In The Woman Who Smashed Codes: A True Story of Love, Spies, and the Unlikely Heroine Who Outwitted America's Enemies (Dey Street Books 978-0062430489), author Jason Fagone tells the fascinating story of Elizebeth Smith Friedman; one of the most unfamiliar names in the world of information security, but one of the most important personalities. While she is known as the wife of noted cryptographer William Friedman, her story is one that deserves to be told, given her myriad invaluable contributions to the field.
Elizebeth was a poet who wanted to be a librarian. After she graduated college, she had a chance meeting with George Fabyan, an eccentric millionaire who created Riverbank Laboratories, a private research laboratory. It was at Riverbank where modern cryptography was created via the Friedman’s. And it was there that the Friedman’s became some of the most important cryptographers in history.
Fagone is a superb writer and has created a fascinating tale of a woman who brought down Prohibition-era smugglers, Nazi’s, counterfeiters, gangsters and more. Her career intersected with many other notables, and throughout the book, Fagone weaves a rich history of espionage, code breaking, and more.
The FBI was one of the many beneficiaries of her code breaking skills. To which J. Edgar Hoover took much of the credit and recognition for Elizebeth’s ground-breaking work. At the time, she was US Coast Guard employee who did the actual codebreaking. But it was Hoover’s FBI that got all the glory.
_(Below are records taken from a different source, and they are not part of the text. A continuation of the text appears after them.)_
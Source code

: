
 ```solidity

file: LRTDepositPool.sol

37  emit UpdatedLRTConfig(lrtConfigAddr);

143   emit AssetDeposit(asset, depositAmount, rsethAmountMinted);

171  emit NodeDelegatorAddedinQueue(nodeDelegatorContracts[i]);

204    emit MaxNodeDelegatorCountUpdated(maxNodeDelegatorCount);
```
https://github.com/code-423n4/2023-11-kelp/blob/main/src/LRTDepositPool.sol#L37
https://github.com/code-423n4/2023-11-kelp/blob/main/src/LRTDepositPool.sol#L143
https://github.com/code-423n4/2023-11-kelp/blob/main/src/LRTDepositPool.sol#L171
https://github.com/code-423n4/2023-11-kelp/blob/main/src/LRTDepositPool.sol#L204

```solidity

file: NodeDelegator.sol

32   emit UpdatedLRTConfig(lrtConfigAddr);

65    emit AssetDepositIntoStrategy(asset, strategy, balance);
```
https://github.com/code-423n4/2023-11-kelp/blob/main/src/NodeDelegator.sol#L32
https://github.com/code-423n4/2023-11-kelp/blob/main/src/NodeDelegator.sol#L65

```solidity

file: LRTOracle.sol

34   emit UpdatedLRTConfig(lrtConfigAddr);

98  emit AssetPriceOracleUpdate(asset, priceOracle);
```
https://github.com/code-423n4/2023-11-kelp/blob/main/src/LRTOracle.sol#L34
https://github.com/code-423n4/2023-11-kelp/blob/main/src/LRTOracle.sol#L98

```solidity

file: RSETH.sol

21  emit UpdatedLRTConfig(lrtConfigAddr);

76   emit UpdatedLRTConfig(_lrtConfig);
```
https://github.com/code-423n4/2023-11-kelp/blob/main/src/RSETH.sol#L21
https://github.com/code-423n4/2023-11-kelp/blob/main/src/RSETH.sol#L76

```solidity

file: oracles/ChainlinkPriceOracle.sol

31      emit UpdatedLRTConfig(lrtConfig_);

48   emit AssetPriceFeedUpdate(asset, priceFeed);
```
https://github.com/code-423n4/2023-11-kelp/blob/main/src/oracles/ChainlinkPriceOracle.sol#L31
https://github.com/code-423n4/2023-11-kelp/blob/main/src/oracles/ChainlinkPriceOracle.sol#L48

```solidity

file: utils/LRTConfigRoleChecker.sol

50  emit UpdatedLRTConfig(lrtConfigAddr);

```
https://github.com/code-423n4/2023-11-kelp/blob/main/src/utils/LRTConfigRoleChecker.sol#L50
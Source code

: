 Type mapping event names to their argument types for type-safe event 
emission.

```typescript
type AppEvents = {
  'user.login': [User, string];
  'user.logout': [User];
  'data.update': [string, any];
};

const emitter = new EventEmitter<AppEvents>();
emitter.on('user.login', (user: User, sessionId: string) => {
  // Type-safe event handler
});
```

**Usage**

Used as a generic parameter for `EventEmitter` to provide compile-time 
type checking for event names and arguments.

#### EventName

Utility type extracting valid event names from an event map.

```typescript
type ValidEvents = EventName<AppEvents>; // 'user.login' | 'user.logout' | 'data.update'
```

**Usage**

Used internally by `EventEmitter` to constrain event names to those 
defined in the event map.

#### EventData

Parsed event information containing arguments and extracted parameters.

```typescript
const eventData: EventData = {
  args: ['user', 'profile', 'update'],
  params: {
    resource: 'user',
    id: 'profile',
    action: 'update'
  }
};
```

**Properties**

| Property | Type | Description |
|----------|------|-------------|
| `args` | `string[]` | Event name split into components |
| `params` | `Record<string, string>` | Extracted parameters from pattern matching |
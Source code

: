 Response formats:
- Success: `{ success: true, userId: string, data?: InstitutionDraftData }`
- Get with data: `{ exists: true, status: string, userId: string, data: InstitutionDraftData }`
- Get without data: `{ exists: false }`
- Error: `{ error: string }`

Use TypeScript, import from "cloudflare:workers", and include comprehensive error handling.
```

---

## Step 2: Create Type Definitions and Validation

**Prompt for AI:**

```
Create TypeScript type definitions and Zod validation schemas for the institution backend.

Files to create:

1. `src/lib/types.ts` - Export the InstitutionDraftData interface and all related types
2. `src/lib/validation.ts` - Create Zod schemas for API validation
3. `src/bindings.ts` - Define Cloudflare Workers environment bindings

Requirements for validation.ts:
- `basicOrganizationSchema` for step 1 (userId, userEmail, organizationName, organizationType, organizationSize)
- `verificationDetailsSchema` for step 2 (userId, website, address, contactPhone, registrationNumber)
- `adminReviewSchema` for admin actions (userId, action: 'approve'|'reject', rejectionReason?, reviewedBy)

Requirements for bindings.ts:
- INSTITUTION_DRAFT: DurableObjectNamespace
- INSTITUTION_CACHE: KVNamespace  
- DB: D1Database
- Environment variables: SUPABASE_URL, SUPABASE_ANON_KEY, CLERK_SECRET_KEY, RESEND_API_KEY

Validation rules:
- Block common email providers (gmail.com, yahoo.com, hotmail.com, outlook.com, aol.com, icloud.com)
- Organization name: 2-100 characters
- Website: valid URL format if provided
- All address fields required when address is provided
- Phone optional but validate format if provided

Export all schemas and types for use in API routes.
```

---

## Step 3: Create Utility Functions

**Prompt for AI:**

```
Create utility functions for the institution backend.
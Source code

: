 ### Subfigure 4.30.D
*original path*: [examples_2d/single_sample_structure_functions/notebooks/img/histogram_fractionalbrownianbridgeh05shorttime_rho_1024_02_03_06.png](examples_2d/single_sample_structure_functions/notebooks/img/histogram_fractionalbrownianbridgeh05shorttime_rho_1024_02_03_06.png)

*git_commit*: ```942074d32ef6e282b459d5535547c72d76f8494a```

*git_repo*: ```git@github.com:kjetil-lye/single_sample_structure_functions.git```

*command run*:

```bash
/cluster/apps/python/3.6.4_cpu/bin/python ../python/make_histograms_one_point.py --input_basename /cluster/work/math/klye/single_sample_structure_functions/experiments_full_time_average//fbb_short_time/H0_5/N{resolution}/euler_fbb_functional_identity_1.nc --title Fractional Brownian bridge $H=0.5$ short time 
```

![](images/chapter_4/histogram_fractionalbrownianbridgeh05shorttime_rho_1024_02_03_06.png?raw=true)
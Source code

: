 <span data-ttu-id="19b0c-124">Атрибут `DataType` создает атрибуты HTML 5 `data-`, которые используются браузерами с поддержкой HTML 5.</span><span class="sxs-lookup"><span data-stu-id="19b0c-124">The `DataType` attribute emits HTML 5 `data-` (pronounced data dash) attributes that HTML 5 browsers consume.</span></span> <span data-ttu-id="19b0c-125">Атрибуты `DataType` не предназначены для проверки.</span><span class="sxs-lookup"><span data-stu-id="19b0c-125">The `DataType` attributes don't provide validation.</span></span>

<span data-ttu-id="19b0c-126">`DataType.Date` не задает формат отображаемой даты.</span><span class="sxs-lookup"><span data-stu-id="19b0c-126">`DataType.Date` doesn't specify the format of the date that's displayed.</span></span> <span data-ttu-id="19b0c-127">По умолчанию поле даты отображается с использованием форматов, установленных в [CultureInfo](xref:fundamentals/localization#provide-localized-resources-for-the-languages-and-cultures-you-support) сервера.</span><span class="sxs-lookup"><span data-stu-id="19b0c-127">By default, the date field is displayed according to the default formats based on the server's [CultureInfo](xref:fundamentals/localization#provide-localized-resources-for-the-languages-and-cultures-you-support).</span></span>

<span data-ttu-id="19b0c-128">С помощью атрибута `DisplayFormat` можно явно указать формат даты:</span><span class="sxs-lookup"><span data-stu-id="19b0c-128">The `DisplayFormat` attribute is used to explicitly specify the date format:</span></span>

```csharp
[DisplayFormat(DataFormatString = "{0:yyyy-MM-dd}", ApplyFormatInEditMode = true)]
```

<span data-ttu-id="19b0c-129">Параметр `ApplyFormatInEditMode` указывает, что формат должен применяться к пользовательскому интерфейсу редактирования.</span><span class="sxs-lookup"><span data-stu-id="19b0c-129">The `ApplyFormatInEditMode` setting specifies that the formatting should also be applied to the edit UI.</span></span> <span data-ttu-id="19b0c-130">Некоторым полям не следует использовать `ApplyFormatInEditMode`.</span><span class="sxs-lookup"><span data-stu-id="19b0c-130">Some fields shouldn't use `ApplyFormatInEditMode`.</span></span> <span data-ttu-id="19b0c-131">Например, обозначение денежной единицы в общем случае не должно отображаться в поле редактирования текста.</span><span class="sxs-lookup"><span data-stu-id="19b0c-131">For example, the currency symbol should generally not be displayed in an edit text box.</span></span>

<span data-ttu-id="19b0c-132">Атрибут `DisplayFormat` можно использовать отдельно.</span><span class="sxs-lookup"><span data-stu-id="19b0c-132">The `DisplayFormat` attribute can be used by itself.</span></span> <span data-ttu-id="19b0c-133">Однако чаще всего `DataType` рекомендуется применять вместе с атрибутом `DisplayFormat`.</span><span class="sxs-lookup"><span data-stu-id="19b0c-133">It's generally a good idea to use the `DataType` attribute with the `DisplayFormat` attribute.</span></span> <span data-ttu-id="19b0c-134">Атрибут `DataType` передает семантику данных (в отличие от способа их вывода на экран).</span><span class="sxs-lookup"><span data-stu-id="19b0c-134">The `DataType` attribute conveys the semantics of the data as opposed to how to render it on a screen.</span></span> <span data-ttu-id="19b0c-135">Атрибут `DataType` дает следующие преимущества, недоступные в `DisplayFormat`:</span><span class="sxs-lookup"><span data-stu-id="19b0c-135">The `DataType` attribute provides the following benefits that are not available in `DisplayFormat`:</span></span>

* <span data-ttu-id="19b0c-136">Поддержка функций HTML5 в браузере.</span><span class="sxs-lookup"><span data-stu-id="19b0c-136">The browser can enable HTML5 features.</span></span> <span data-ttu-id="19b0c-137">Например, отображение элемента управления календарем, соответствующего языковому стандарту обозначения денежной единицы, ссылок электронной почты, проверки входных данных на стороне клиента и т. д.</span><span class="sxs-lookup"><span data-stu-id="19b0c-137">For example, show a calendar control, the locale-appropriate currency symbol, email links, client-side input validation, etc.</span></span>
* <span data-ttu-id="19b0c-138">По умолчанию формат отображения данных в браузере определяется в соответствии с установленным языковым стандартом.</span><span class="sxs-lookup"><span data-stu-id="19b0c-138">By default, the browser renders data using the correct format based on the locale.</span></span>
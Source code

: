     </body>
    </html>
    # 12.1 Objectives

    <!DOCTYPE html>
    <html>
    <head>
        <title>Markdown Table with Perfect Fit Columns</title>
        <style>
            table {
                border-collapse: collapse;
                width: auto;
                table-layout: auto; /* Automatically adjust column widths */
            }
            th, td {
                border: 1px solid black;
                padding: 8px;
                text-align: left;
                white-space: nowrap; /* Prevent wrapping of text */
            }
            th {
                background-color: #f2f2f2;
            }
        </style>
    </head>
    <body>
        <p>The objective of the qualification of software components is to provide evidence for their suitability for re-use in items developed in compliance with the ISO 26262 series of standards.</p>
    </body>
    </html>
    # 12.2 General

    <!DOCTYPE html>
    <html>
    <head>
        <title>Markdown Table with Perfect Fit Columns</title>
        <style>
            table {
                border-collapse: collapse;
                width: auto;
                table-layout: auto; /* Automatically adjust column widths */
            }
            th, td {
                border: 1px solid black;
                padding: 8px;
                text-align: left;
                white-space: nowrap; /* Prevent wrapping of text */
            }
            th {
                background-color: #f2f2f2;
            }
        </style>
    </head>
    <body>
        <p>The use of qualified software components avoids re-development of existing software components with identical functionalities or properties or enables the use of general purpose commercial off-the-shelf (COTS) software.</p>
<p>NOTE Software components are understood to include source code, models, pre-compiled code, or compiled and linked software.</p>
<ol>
Elizebeth Friedman was an extraordinary person whose story needs to be told. Her contributions to the world of cryptography have been for the most part forgotten until now. In The Woman Who Smashed Codes, Jason Fagone has written one of the most important computer security biographies to date. The is an important book for anyone who wants to understand the history of the field, and one of its most important and influential personalities.